Stored data entries:
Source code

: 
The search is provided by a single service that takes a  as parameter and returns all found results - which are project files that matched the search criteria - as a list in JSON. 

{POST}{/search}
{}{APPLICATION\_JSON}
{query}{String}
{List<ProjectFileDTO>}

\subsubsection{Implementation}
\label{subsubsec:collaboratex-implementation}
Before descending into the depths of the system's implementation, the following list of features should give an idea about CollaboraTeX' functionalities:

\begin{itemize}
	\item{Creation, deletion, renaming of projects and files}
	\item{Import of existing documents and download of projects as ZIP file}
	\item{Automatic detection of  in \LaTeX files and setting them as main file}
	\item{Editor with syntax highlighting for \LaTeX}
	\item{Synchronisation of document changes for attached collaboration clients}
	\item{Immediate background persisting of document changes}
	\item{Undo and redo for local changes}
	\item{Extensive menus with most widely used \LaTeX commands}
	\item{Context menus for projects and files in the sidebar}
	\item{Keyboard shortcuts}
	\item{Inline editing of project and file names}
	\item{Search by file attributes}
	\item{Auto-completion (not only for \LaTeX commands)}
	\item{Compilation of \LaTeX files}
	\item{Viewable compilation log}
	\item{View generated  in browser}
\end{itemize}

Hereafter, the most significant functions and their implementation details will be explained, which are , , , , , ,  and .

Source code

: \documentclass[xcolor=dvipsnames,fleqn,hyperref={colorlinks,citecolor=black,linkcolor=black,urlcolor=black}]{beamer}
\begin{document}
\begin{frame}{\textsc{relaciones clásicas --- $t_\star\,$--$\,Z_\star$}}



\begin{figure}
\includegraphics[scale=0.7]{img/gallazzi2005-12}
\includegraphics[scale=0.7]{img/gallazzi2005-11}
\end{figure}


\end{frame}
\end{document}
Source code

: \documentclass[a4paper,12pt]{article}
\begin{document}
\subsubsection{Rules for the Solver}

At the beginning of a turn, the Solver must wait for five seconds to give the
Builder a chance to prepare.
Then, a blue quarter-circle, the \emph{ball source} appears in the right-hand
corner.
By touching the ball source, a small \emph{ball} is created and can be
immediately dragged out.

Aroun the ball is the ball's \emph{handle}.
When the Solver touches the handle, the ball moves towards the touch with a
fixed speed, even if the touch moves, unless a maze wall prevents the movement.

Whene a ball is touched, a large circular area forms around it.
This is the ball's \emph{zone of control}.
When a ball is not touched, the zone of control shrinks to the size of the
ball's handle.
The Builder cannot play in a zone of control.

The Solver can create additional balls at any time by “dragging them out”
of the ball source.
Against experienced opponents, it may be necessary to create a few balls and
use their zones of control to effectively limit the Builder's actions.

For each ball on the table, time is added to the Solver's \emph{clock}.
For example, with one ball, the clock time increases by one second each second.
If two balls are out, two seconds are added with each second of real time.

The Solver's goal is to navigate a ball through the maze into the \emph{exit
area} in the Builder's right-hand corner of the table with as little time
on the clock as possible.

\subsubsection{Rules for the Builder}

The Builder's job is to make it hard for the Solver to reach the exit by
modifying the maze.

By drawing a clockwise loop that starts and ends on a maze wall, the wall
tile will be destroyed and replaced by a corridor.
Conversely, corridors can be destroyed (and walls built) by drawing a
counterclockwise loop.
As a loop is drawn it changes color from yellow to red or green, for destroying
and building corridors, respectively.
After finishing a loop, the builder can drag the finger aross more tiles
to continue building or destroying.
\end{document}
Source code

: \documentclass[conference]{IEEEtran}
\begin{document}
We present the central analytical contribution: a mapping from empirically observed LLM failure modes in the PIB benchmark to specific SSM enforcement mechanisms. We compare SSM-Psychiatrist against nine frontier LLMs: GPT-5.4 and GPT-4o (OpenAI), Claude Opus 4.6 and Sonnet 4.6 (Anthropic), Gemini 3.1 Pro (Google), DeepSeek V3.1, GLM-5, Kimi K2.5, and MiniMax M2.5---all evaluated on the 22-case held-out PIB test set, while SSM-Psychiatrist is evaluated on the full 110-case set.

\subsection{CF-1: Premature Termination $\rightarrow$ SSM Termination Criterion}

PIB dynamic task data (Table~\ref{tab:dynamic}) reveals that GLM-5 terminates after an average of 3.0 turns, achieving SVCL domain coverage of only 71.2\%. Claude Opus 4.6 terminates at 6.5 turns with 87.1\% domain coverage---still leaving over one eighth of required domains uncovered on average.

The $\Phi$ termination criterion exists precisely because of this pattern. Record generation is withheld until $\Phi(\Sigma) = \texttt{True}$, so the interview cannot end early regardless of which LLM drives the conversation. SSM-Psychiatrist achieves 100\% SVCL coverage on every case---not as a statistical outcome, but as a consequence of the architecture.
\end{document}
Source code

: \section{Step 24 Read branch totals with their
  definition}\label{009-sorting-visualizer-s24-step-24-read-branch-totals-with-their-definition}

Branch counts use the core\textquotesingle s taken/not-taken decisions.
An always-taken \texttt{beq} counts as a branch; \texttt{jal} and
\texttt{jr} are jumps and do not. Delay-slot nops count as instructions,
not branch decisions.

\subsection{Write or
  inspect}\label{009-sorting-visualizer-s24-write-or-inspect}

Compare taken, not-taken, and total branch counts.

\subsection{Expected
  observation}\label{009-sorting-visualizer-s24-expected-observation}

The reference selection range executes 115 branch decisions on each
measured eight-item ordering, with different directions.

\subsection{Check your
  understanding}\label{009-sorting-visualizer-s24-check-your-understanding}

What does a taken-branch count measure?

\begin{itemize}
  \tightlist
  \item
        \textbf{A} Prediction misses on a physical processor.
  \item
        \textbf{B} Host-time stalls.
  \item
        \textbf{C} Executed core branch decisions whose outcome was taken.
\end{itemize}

Work task: Exactly as they stand, repeat all the records.

Written reply:
Source code

: 
The search is provided by a single service that takes a  as parameter and returns all found results - which are project files that matched the search criteria - as a list in JSON. 

{POST}{/search}
{}{APPLICATION\_JSON}
{query}{String}
{List<ProjectFileDTO>}

\subsubsection{Implementation}
\label{subsubsec:collaboratex-implementation}
Before descending into the depths of the system's implementation, the following list of features should give an idea about CollaboraTeX' functionalities:

\begin{itemize}
	\item{Creation, deletion, renaming of projects and files}
	\item{Import of existing documents and download of projects as ZIP file}
	\item{Automatic detection of  in \LaTeX files and setting them as main file}
	\item{Editor with syntax highlighting for \LaTeX}
	\item{Synchronisation of document changes for attached collaboration clients}
	\item{Immediate background persisting of document changes}
	\item{Undo and redo for local changes}
	\item{Extensive menus with most widely used \LaTeX commands}
	\item{Context menus for projects and files in the sidebar}
	\item{Keyboard shortcuts}
	\item{Inline editing of project and file names}
	\item{Search by file attributes}
	\item{Auto-completion (not only for \LaTeX commands)}
	\item{Compilation of \LaTeX files}
	\item{Viewable compilation log}
	\item{View generated  in browser}
\end{itemize}

Hereafter, the most significant functions and their implementation details will be explained, which are , , , , , ,  and .

Source code

: \documentclass[xcolor=dvipsnames,fleqn,hyperref={colorlinks,citecolor=black,linkcolor=black,urlcolor=black}]{beamer}
\begin{document}
\begin{frame}{\textsc{relaciones clásicas --- $t_\star\,$--$\,Z_\star$}}



\begin{figure}
\includegraphics[scale=0.7]{img/gallazzi2005-12}
\includegraphics[scale=0.7]{img/gallazzi2005-11}
\end{figure}


\end{frame}
\end{document}
Source code

: \documentclass[a4paper,12pt]{article}
\begin{document}
\subsubsection{Rules for the Solver}

At the beginning of a turn, the Solver must wait for five seconds to give the
Builder a chance to prepare.
Then, a blue quarter-circle, the \emph{ball source} appears in the right-hand
corner.
By touching the ball source, a small \emph{ball} is created and can be
immediately dragged out.

Aroun the ball is the ball's \emph{handle}.
When the Solver touches the handle, the ball moves towards the touch with a
fixed speed, even if the touch moves, unless a maze wall prevents the movement.

Whene a ball is touched, a large circular area forms around it.
This is the ball's \emph{zone of control}.
When a ball is not touched, the zone of control shrinks to the size of the
ball's handle.
The Builder cannot play in a zone of control.

The Solver can create additional balls at any time by “dragging them out”
of the ball source.
Against experienced opponents, it may be necessary to create a few balls and
use their zones of control to effectively limit the Builder's actions.

For each ball on the table, time is added to the Solver's \emph{clock}.
For example, with one ball, the clock time increases by one second each second.
If two balls are out, two seconds are added with each second of real time.

The Solver's goal is to navigate a ball through the maze into the \emph{exit
area} in the Builder's right-hand corner of the table with as little time
on the clock as possible.

\subsubsection{Rules for the Builder}

The Builder's job is to make it hard for the Solver to reach the exit by
modifying the maze.

By drawing a clockwise loop that starts and ends on a maze wall, the wall
tile will be destroyed and replaced by a corridor.
Conversely, corridors can be destroyed (and walls built) by drawing a
counterclockwise loop.
As a loop is drawn it changes color from yellow to red or green, for destroying
and building corridors, respectively.
After finishing a loop, the builder can drag the finger aross more tiles
to continue building or destroying.
\end{document}
Source code

: \documentclass[conference]{IEEEtran}
\begin{document}
We present the central analytical contribution: a mapping from empirically observed LLM failure modes in the PIB benchmark to specific SSM enforcement mechanisms. We compare SSM-Psychiatrist against nine frontier LLMs: GPT-5.4 and GPT-4o (OpenAI), Claude Opus 4.6 and Sonnet 4.6 (Anthropic), Gemini 3.1 Pro (Google), DeepSeek V3.1, GLM-5, Kimi K2.5, and MiniMax M2.5---all evaluated on the 22-case held-out PIB test set, while SSM-Psychiatrist is evaluated on the full 110-case set.

\subsection{CF-1: Premature Termination $\rightarrow$ SSM Termination Criterion}

PIB dynamic task data (Table~\ref{tab:dynamic}) reveals that GLM-5 terminates after an average of 3.0 turns, achieving SVCL domain coverage of only 71.2\%. Claude Opus 4.6 terminates at 6.5 turns with 87.1\% domain coverage---still leaving over one eighth of required domains uncovered on average.

The $\Phi$ termination criterion exists precisely because of this pattern. Record generation is withheld until $\Phi(\Sigma) = \texttt{True}$, so the interview cannot end early regardless of which LLM drives the conversation. SSM-Psychiatrist achieves 100\% SVCL coverage on every case---not as a statistical outcome, but as a consequence of the architecture.
\end{document}
Source code

: \section{Step 24 Read branch totals with their
  definition}\label{009-sorting-visualizer-s24-step-24-read-branch-totals-with-their-definition}

Branch counts use the core\textquotesingle s taken/not-taken decisions.
An always-taken \texttt{beq} counts as a branch; \texttt{jal} and
\texttt{jr} are jumps and do not. Delay-slot nops count as instructions,
not branch decisions.

\subsection{Write or
  inspect}\label{009-sorting-visualizer-s24-write-or-inspect}

Compare taken, not-taken, and total branch counts.

\subsection{Expected
  observation}\label{009-sorting-visualizer-s24-expected-observation}

The reference selection range executes 115 branch decisions on each
measured eight-item ordering, with different directions.

\subsection{Check your
  understanding}\label{009-sorting-visualizer-s24-check-your-understanding}

What does a taken-branch count measure?

\begin{itemize}
  \tightlist
  \item
        \textbf{A} Prediction misses on a physical processor.
  \item
        \textbf{B} Host-time stalls.
  \item
        \textbf{C} Executed core branch decisions whose outcome was taken.
\end{itemize}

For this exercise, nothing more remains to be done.